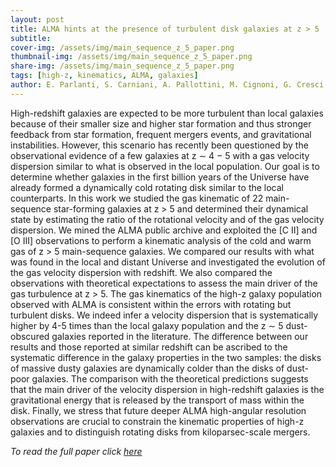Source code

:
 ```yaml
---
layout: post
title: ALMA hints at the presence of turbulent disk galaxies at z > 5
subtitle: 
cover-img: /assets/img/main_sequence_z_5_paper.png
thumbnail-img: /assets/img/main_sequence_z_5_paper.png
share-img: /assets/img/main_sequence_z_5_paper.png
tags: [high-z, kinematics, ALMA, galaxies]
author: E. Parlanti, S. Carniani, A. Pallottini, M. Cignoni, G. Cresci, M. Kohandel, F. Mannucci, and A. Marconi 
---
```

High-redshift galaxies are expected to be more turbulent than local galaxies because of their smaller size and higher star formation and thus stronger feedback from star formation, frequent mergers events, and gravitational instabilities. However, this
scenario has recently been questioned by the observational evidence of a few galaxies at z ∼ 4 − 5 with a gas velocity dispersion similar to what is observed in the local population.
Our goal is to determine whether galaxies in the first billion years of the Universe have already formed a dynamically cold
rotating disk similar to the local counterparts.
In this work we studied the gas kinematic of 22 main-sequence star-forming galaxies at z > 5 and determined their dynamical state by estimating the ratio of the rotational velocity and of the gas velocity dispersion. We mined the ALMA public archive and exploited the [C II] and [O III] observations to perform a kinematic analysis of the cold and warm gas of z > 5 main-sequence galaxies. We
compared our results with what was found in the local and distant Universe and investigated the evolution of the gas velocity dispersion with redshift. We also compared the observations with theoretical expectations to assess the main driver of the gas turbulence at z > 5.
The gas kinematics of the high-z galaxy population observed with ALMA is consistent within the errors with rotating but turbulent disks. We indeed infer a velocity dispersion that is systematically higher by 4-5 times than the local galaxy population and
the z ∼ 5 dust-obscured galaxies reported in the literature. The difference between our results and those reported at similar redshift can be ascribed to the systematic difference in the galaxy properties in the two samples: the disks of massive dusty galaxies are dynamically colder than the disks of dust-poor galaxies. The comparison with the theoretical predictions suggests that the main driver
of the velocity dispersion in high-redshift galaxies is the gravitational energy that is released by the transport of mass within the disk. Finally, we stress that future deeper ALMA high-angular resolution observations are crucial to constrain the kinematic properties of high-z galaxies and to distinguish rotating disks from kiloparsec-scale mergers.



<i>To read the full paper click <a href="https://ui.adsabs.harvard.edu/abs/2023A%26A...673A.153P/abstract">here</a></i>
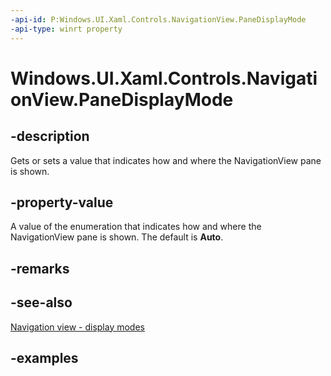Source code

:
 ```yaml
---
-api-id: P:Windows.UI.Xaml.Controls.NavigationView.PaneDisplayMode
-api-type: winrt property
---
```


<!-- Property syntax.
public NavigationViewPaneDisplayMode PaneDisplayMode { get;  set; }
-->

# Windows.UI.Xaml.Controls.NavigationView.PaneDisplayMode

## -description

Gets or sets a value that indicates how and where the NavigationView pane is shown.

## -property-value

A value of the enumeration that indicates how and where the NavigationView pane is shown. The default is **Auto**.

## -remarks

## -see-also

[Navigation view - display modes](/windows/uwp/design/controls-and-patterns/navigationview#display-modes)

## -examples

• _Work request_: Give the preceding data back exactly, minus every picture.

• _Output below_:
Source code

:
 ```yaml
---
layout: post
title: ALMA hints at the presence of turbulent disk galaxies at z > 5
subtitle: 
cover-img: /assets/img/main_sequence_z_5_paper.png
thumbnail-img: /assets/img/main_sequence_z_5_paper.png
share-img: /assets/img/main_sequence_z_5_paper.png
tags: [high-z, kinematics, ALMA, galaxies]
author: E. Parlanti, S. Carniani, A. Pallottini, M. Cignoni, G. Cresci, M. Kohandel, F. Mannucci, and A. Marconi 
---
```

High-redshift galaxies are expected to be more turbulent than local galaxies because of their smaller size and higher star formation and thus stronger feedback from star formation, frequent mergers events, and gravitational instabilities. However, this
scenario has recently been questioned by the observational evidence of a few galaxies at z ∼ 4 − 5 with a gas velocity dispersion similar to what is observed in the local population.
Our goal is to determine whether galaxies in the first billion years of the Universe have already formed a dynamically cold
rotating disk similar to the local counterparts.
In this work we studied the gas kinematic of 22 main-sequence star-forming galaxies at z > 5 and determined their dynamical state by estimating the ratio of the rotational velocity and of the gas velocity dispersion. We mined the ALMA public archive and exploited the [C II] and [O III] observations to perform a kinematic analysis of the cold and warm gas of z > 5 main-sequence galaxies. We
compared our results with what was found in the local and distant Universe and investigated the evolution of the gas velocity dispersion with redshift. We also compared the observations with theoretical expectations to assess the main driver of the gas turbulence at z > 5.
The gas kinematics of the high-z galaxy population observed with ALMA is consistent within the errors with rotating but turbulent disks. We indeed infer a velocity dispersion that is systematically higher by 4-5 times than the local galaxy population and
the z ∼ 5 dust-obscured galaxies reported in the literature. The difference between our results and those reported at similar redshift can be ascribed to the systematic difference in the galaxy properties in the two samples: the disks of massive dusty galaxies are dynamically colder than the disks of dust-poor galaxies. The comparison with the theoretical predictions suggests that the main driver
of the velocity dispersion in high-redshift galaxies is the gravitational energy that is released by the transport of mass within the disk. Finally, we stress that future deeper ALMA high-angular resolution observations are crucial to constrain the kinematic properties of high-z galaxies and to distinguish rotating disks from kiloparsec-scale mergers.



<i>To read the full paper click <a href="https://ui.adsabs.harvard.edu/abs/2023A%26A...673A.153P/abstract">here</a></i>
Source code

:
 ```yaml
---
-api-id: P:Windows.UI.Xaml.Controls.NavigationView.PaneDisplayMode
-api-type: winrt property
---
```


<!-- Property syntax.
public NavigationViewPaneDisplayMode PaneDisplayMode { get;  set; }
-->

# Windows.UI.Xaml.Controls.NavigationView.PaneDisplayMode

## -description

Gets or sets a value that indicates how and where the NavigationView pane is shown.

## -property-value

A value of the enumeration that indicates how and where the NavigationView pane is shown. The default is **Auto**.

## -remarks

## -see-also

[Navigation view - display modes](/windows/uwp/design/controls-and-patterns/navigationview#display-modes)

## -examples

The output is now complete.